I grew up without a TV and have no memories of these shows. I was prepared to find Perry Mason as hamhanded and amateurish as Daniel Boone, as formulaic as Beaver, as smarmy and bogus as the Rifleman (the best moment of that show is the opening crotch shots), but, gradually, I overcame my prejudice and realized that it is in fact a good show on many levels.

It's consciously noir; the opening shots particularly show an awareness of how effectively shadows and light can be used to create mood. And the plots are interesting. I play a game of trying to guess as early as possible who the victim will be, the accused and the murderer. It's surprisingly hard; sometimes the show will be half over and no one is dead yet. Of course the climax always happens at five minutes before the hour with a courtroom confession: the show is not perfect. However it is a whole quantum jump better than Ironside with its glaringly ugly colors, talentless actors, and cheesy plots.

As you can tell, I watch a lot of TV at work. In my defense, I also read a lot of books. I spent almost two hundred dollars on Kindle last month.

It's really a form of faceted classification. I wonder how many librarians they have on staff?

To me it seems obvious: there is a subgenre, "Understated Cerebral Mysteries with Ironclad Plots, Good Dialogue, Not Much Action or Romance, and on the Side of the Defense", that is popular with viewers yet *drastically* underpopulated. It's so drastically underpopulated that the show that's a best-fit for the category is *enormously* popular, much more popular than anyone realized.

This might be true but it seems very speculative and without any supporting evidence. Also, this seems like a good example of motivated reasoning.

From the article, it sounds like netflix has human viewers add a bunch of tags for every film (do they also watch all episodes?). From there, I'd guess they run some sort of high dimensionality clustering algorithm; in that case, it is totally possible that the algorithm will occasionally obsess over random parts of the clustering space. Many of these algorithms are non-deterministic (every time you run them you'll get a similar, but slightly different, result).

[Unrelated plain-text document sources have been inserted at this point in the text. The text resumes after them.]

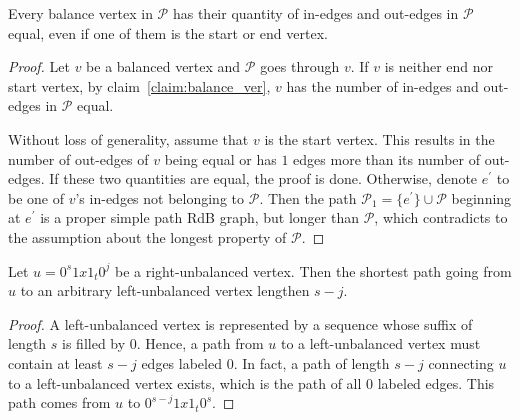 \begin{claim}\label{claim:balance_ver}
    Every balance vertex in $\mathscr{P}$ has their quantity of in-edges and out-edges in $\mathscr{P}$ equal, even if one of them is the start or end vertex.
\end{claim}
\begin{proof}
    Let $v$ be a balanced vertex and $\mathscr{P}$ goes through $v$. If $v$ is neither end nor start vertex, by claim~\ref{claim:balance_ver}, $v$ has the number of in-edges and out-edges in $\mathscr{P}$ equal. 
    
    Without loss of generality, assume that $v$ is the start vertex. This results in the number of out-edges of $v$ being equal or has $1$ edges more than its number of out-edges. If these two quantities are equal, the proof is done. Otherwise, denote $e^{\prime}$ to be one of $v$'s in-edges not belonging to $\mathscr{P}$. Then the path $\mathscr{P}_{1} = \{e^{\prime}\}\cup\mathscr{P}$ beginning at $e^{\prime}$ is a proper simple path RdB graph, but longer than $\mathscr{P}$, which contradicts to the assumption about the longest property of $\mathscr{P}$.
\end{proof}
\begin{claim}\label{claim:shortes_right-left}
    Let $u=0^{s}1x1_{t}0^{j}$ be a right-unbalanced vertex. Then the shortest path going from $u$ to an arbitrary left-unbalanced vertex lengthen $s-j$.
\end{claim}
\begin{proof}
    A left-unbalanced vertex is represented by a sequence whose suffix of length $s$ is filled by $0$. Hence, a path from $u$ to a left-unbalanced vertex must contain at least $s-j$ edges labeled $0$. In fact, a path of length $s-j$ connecting $u$ to a left-unbalanced vertex exists, which is the path of all $0$ labeled edges. This path comes from $u$ to $0^{s-j}1x1_{t}0^{s}$.
\end{proof}
    

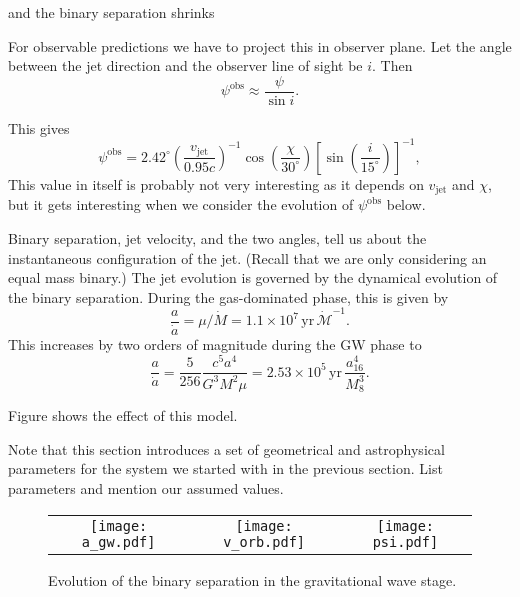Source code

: and
the binary separation shrinks 

For observable predictions we have to project this in observer plane.
Let the angle between the jet direction and the observer line of sight
be $i$.  Then
\begin{equation}
  \psi^\mathrm{obs}\approx\frac{\psi}{\sin i}.
\end{equation}


This gives
\begin{equation}
  \psi^\mathrm{obs}=2.42^\circ \left(\frac{v_\mathrm{jet}}{0.95 c}\right)^{-1}\cos\left(\frac{\chi}{30^{\circ}}\right)\left[\sin\left(\frac{i}{15^{\circ}}\right)\right]^{-1},
\end{equation}
This value in itself is probably not very interesting as it depends on
$v_\mathrm{jet}$ and $\chi$, but it gets interesting when we consider
the evolution of $\psi^\mathrm{obs}$ below.

Binary separation, jet velocity, and the two angles, tell us about the
instantaneous configuration of the jet.  (Recall that we are only
considering an equal mass binary.)  The jet evolution is governed by
the dynamical evolution of the binary separation.  During the
gas-dominated phase, this is given by
\begin{equation}
\frac{a}{\dot a} = \mu/\dot M = 1.1\times 10^7\, \mathrm{yr}\,\dot{\mathcal{M}}^{-1}.   
\end{equation}
This increases by two orders of magnitude during the GW phase to
\begin{equation}
\frac{a}{\dot a} = \frac{5}{256}\frac{c^5a^4}{G^3M^2\mu}=2.53\times 10^5\,\mathrm{yr}\,\frac{a_{16}^4}{M_8^3}.
\end{equation}

Figure shows the effect of this model.

Note that this section introduces a set of geometrical and
astrophysical parameters for the system we started with in the
previous section.  List parameters and mention our assumed values.

\begin{figure*}
\begin{center}
  \begin{tabular}{ccc}
    \texttt{[image: a\_gw.pdf]} &
    \texttt{[image: v\_orb.pdf]} &
    \texttt{[image: psi.pdf]}
  \end{tabular}
\end{center}
\caption{Evolution of the binary separation in the gravitational wave stage.}
\label{fig:a_gw}
\end{figure*}

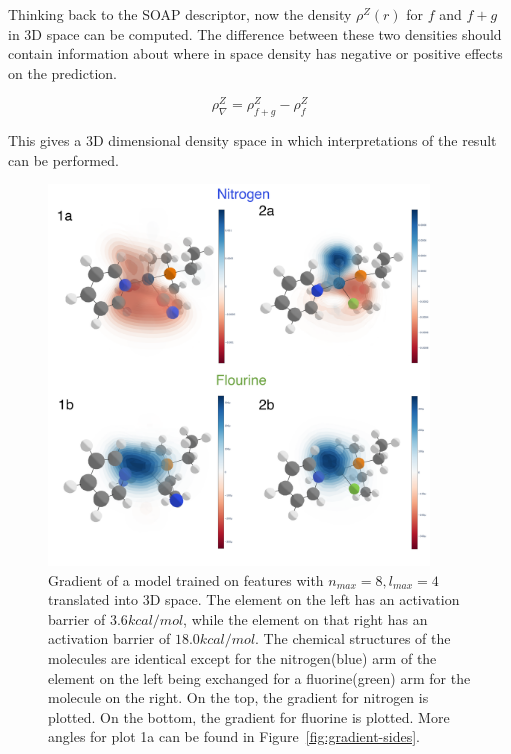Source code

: Thinking back to the SOAP descriptor, now the density $\rho^Z(r)$ for $f$ and $f + g$ in 3D space can be computed.
The difference between these two densities should contain information about where in space density has negative or positive effects on the prediction.

$$ \rho^Z_\nabla = \rho^Z_{f+g} -  \rho^Z_{f} $$

This gives a 3D dimensional density space in which interpretations of the result can be performed.
\begin{figure}
  \centering
  \includegraphics[width=0.9\textwidth]{figures/evaluation/GradientComp.png}
  \caption[Comparison of local gradients]{
      Gradient of a model trained on features with $n_{max}=8, l_{max}=4$ translated into 3D space.
      The element on the left has an activation barrier of $3.6 kcal/mol$, while the element on that right
      has an activation barrier of $18.0 kcal/mol$.
      The chemical structures of the molecules are identical except for the nitrogen(blue) arm of the element
      on the left being exchanged for a fluorine(green) arm for the molecule on the right.
      On the top, the gradient for nitrogen is plotted. On the bottom, the gradient for fluorine is plotted.
      More angles for plot 1a can be found in Figure~\ref{fig:gradient-sides}.
   }
  \label{fig:snap-gradient}
\end{figure}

On their streaming video operation, Netflix does some heavy duty big data mining. Right down to the mouse click. They have, in effect, an instant response focus group the size of their customer base.

Sheer entertainment - watching the Perry Mason episodes from the 50s - 60s, then spend some time on TCM and catch the extras in their heyday (or not). The 50 Foot Woman is always a neat find.

My wife adores Perry and it is great fun finding Mr. Burr playing a heavy or a slimeball.

This is why I think Netflix is The Future of TV: because in their business model the audience is the customer.

From your lips, etc.

If they do well with it, maybe it will catch on elsewhere.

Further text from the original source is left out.